Gastrotropin (also known as ileal bile acid-binding protein (I-BABP) or fatty acid-binding protein 6 (FABP6))  is involved in the enterohepatic circulation of bile salts. Being synthetsized in the liver from cholesterol, bile salts are secreted into the proximal small intestine via the gall bladder and then efficiently recycled blood via the hepatic portal circulation [2–3]. This recycling process ensures that only a small amount of bile salts needs to be synthesised de novo. Gastrotropin is thought to play a role in this recyclinc process via binding interactions occurring within the absorptive epithelial cells of the distal ileum [4–5] and has an important role in cholesterol homeostasis [1,6].
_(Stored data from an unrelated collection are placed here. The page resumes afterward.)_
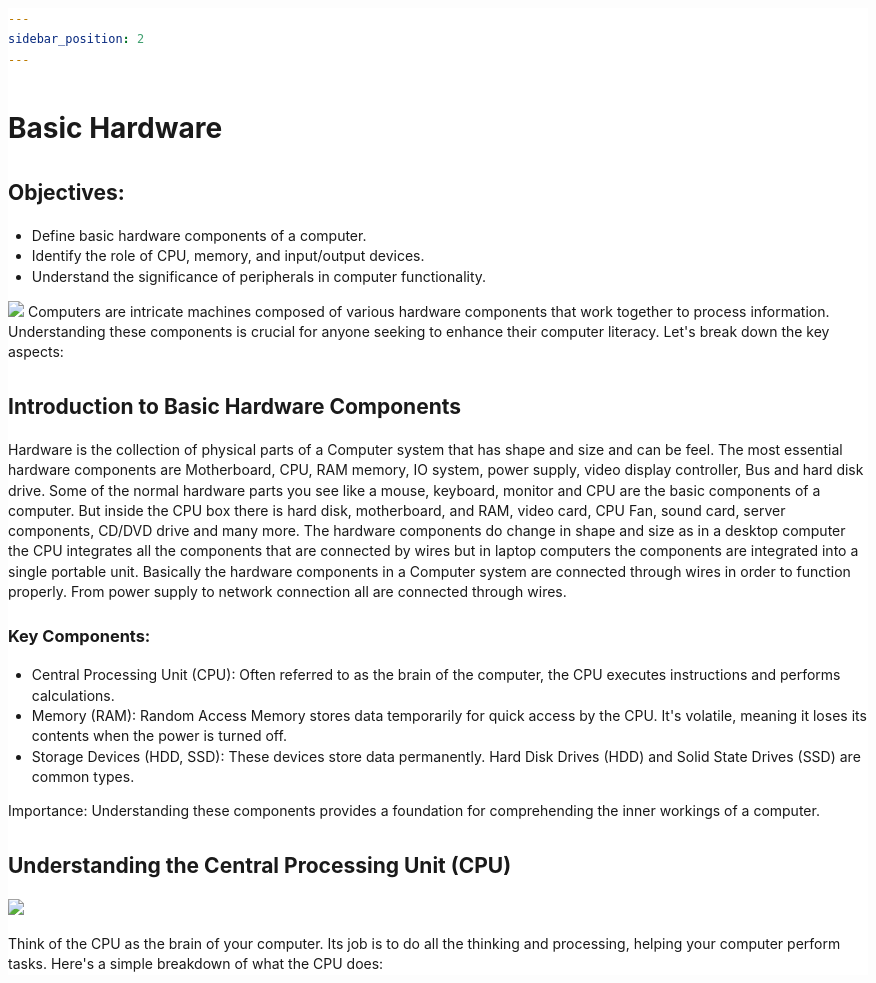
 ```yaml
---
sidebar_position: 2
---
```


# Basic Hardware

## Objectives:

- Define basic hardware components of a computer.
- Identify the role of CPU, memory, and input/output devices.
- Understand the significance of peripherals in computer functionality.

![](https://lh7-us.googleusercontent.com/sDuX2d72aY3GvrmkZ0y2Q_rF1gMSw4B5Ay1hGZ4XUhrstg-2ItKIcgHsIOsle-qFseBNkp7t6aZ3PC3LoHY-Ph6JfkEtaKRJ3xEZOV5ikuQP-Jl3pjLvPV-CtDxCc0iNmHYPz3M6mNEZNmWe-H1t7j0)
Computers are intricate machines composed of various hardware components that work together to process information. Understanding these components is crucial for anyone seeking to enhance their computer literacy. Let's break down the key aspects:

## Introduction to Basic Hardware Components

Hardware is the collection of physical parts of a Computer system that has shape and size and can be feel. The most essential hardware components are Motherboard, CPU, RAM memory, IO system, power supply, video display controller, Bus and hard disk drive. Some of the normal hardware parts you see like a mouse, keyboard, monitor and CPU are the basic components of a computer. But inside the CPU box there is hard disk, motherboard, and RAM, video card, CPU Fan, sound card, server components, CD/DVD drive and many more. The hardware components do change in shape and size as in a desktop computer the CPU integrates all the components that are connected by wires but in laptop computers the components are integrated into a single portable unit. Basically the hardware components in a Computer system are connected through wires in order to function properly. From power supply to network connection all are connected through wires.

### Key Components:

- Central Processing Unit (CPU): Often referred to as the brain of the computer, the CPU executes instructions and performs calculations.
- Memory (RAM): Random Access Memory stores data temporarily for quick access by the CPU. It's volatile, meaning it loses its contents when the power is turned off.
- Storage Devices (HDD, SSD): These devices store data permanently. Hard Disk Drives (HDD) and Solid State Drives (SSD) are common types.

Importance: Understanding these components provides a foundation for comprehending the inner workings of a computer.

## Understanding the Central Processing Unit (CPU)

![](https://lh7-us.googleusercontent.com/IurlKEPCx1I5tr9RqqkVcvje0UFe7XARDCNbdFZ9fw5yKKdi_WcEZm1cTFlAX0MEsU-JaMnGAZKbfvxizvVBhB5_55q8RhUPizSwPbM2jIw90OVrhpOxLJntSYBpnMop6A_9yEBrrJ1svUYui_mSSuc)

Think of the CPU as the brain of your computer. Its job is to do all the thinking and processing, helping your computer perform tasks. Here's a simple breakdown of what the CPU does:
We have generated structural ensembles that are in agreement with available NMR parameters reporting on the structure and fast time-scale dynamics of human gastrotropin. The two types of barrel opening identified are in agreement with previous observations of the iLBP family. We propose a refined model of ligand entry that is compatible with the portal hypothesis, namely, that the structural transition from the apo to the holo state, termed Type I opening, proceeds along an indirect route involving partial unfolding of the helical cap structure. In our model this unfolding is related to and facilitated by another mode of barrel opening, termed Type II, that is present in both the apo and holo states.